Source material:
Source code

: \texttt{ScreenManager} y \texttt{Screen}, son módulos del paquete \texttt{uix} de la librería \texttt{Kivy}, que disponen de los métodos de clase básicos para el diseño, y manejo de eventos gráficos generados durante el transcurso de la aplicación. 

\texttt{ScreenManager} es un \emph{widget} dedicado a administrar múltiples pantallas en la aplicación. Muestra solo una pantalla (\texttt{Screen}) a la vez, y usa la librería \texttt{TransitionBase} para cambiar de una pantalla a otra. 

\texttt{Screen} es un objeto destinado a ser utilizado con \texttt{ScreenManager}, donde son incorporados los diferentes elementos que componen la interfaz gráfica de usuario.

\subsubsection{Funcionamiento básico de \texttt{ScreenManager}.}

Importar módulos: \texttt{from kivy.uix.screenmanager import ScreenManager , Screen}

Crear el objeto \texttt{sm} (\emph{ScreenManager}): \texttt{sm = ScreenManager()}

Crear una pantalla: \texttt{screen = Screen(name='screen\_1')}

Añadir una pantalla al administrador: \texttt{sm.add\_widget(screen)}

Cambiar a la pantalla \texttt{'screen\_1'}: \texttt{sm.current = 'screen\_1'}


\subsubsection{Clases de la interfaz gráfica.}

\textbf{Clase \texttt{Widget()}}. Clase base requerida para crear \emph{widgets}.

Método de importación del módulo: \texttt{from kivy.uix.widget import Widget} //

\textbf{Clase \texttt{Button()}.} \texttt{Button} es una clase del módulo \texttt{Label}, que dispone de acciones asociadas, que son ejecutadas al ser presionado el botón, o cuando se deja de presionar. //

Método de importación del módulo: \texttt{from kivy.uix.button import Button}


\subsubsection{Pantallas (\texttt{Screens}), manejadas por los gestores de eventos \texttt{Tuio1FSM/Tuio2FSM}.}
--
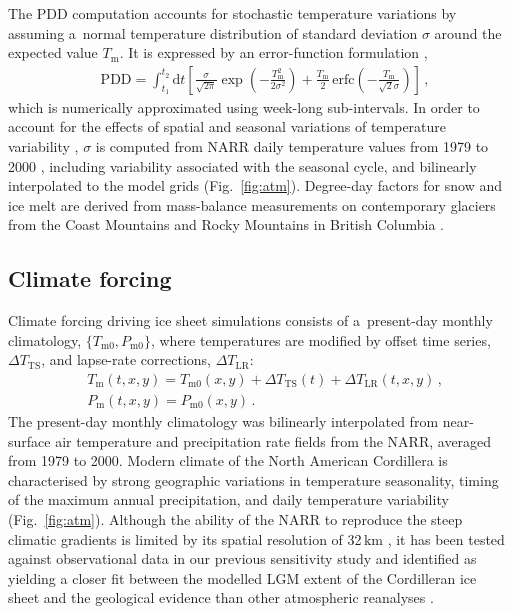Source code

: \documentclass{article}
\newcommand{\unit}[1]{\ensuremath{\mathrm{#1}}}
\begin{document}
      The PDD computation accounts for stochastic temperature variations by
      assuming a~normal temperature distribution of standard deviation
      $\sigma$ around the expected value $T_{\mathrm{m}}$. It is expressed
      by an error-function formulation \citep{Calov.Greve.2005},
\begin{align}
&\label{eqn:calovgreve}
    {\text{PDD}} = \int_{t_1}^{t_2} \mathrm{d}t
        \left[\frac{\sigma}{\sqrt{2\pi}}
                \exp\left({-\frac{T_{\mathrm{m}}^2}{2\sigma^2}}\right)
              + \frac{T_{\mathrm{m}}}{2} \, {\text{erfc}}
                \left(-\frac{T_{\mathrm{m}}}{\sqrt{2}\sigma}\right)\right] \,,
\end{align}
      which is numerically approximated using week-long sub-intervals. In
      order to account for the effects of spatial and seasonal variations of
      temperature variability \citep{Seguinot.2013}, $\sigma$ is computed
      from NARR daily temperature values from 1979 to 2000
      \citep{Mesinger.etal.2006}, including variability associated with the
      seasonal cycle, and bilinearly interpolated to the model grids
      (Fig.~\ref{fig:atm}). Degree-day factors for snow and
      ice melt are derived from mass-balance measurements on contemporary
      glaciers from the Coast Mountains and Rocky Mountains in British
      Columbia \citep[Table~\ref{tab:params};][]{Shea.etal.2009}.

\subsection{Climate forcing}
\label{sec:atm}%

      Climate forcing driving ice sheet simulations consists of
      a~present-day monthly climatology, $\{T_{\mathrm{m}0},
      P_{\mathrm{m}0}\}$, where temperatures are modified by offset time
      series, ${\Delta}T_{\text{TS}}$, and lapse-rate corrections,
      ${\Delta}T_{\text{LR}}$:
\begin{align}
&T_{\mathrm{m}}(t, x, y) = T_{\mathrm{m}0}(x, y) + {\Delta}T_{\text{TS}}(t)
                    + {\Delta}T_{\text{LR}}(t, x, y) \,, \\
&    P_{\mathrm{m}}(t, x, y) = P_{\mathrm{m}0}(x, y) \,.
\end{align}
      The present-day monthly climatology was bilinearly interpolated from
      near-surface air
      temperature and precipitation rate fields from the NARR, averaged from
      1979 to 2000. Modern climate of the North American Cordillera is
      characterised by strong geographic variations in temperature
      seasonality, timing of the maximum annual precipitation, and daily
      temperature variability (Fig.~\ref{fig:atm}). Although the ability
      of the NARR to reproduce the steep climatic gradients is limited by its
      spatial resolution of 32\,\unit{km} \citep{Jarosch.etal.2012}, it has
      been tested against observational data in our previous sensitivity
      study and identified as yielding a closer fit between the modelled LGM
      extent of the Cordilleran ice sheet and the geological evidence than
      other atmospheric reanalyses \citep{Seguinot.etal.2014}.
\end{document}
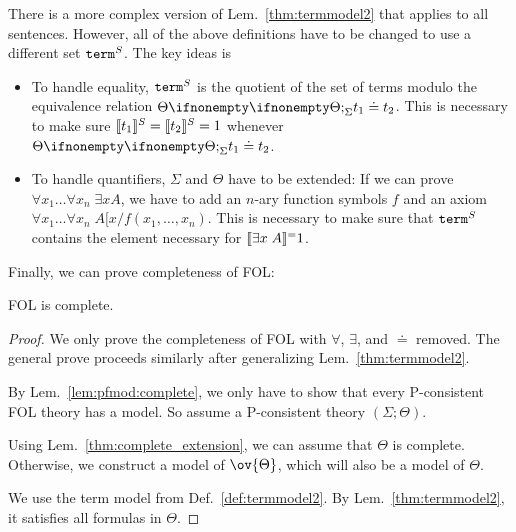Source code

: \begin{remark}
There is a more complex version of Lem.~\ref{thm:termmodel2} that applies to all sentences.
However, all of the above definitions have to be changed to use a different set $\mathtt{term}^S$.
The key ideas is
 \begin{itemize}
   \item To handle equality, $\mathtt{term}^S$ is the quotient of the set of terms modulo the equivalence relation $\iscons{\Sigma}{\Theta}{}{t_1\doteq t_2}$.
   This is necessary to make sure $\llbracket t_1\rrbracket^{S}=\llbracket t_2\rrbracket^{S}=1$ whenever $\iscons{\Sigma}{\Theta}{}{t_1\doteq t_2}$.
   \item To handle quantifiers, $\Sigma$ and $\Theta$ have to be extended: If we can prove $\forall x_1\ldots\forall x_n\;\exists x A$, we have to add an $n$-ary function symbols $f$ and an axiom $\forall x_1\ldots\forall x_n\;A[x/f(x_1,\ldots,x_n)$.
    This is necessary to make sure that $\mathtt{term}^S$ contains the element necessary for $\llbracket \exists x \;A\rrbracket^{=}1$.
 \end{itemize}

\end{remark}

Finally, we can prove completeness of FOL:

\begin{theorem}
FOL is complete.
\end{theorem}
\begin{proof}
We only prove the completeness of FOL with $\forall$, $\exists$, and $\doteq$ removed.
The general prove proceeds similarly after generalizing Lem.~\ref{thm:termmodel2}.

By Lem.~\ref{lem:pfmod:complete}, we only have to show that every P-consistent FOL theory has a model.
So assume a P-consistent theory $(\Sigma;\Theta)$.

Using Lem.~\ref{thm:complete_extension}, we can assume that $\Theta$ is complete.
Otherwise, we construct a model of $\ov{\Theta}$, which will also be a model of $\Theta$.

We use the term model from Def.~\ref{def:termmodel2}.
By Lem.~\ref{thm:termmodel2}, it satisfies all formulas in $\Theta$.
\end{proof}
...
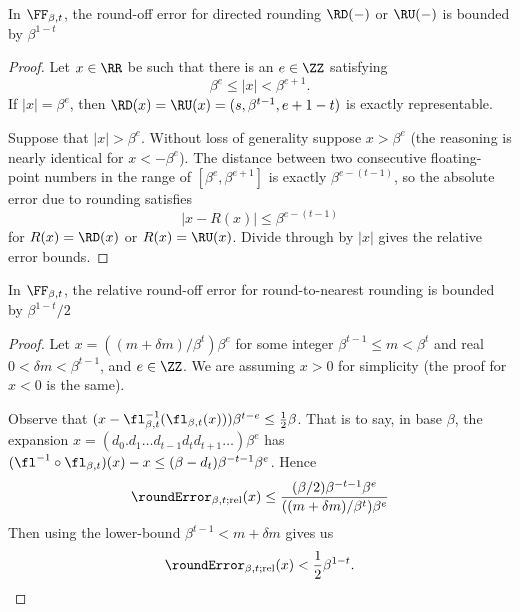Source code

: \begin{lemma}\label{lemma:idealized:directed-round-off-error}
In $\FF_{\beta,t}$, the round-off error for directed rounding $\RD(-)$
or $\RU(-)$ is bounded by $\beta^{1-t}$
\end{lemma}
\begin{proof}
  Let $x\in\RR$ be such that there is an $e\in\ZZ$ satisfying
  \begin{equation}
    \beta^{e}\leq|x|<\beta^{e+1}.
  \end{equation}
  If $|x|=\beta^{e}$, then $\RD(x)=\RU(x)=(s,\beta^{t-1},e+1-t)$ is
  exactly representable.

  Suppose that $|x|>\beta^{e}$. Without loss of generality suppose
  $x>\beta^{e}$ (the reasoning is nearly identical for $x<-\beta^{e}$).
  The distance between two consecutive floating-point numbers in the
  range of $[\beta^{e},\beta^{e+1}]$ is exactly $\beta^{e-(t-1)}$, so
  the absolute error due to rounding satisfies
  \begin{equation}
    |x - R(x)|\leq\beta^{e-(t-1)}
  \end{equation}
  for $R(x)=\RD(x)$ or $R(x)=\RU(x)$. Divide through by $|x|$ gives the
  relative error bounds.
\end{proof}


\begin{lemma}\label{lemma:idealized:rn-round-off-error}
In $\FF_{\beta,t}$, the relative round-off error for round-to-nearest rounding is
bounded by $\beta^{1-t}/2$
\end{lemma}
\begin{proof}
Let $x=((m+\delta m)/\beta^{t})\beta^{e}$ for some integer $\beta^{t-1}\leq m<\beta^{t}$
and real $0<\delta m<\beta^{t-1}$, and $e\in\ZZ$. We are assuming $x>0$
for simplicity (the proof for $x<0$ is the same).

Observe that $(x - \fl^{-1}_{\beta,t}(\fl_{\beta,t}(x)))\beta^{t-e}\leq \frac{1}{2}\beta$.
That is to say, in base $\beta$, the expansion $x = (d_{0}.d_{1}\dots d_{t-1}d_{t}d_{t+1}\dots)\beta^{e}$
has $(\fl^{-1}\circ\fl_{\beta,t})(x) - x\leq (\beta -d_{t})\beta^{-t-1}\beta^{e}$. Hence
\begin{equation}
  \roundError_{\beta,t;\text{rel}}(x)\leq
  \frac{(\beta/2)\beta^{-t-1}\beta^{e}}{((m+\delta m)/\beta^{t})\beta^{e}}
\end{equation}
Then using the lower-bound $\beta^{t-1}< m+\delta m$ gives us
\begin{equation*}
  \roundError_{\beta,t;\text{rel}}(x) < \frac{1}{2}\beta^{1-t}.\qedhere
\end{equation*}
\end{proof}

What is needed: From the data above, return every line from the line that has "seasonality, timing of" up to and including the line that has "spatial resolution of", exactly.

Task output:
      seasonality, timing of the maximum annual precipitation, and daily
      temperature variability (Fig.~\ref{fig:atm}). Although the ability
      of the NARR to reproduce the steep climatic gradients is limited by its
      spatial resolution of 32\,\unit{km} \citep{Jarosch.etal.2012}, it has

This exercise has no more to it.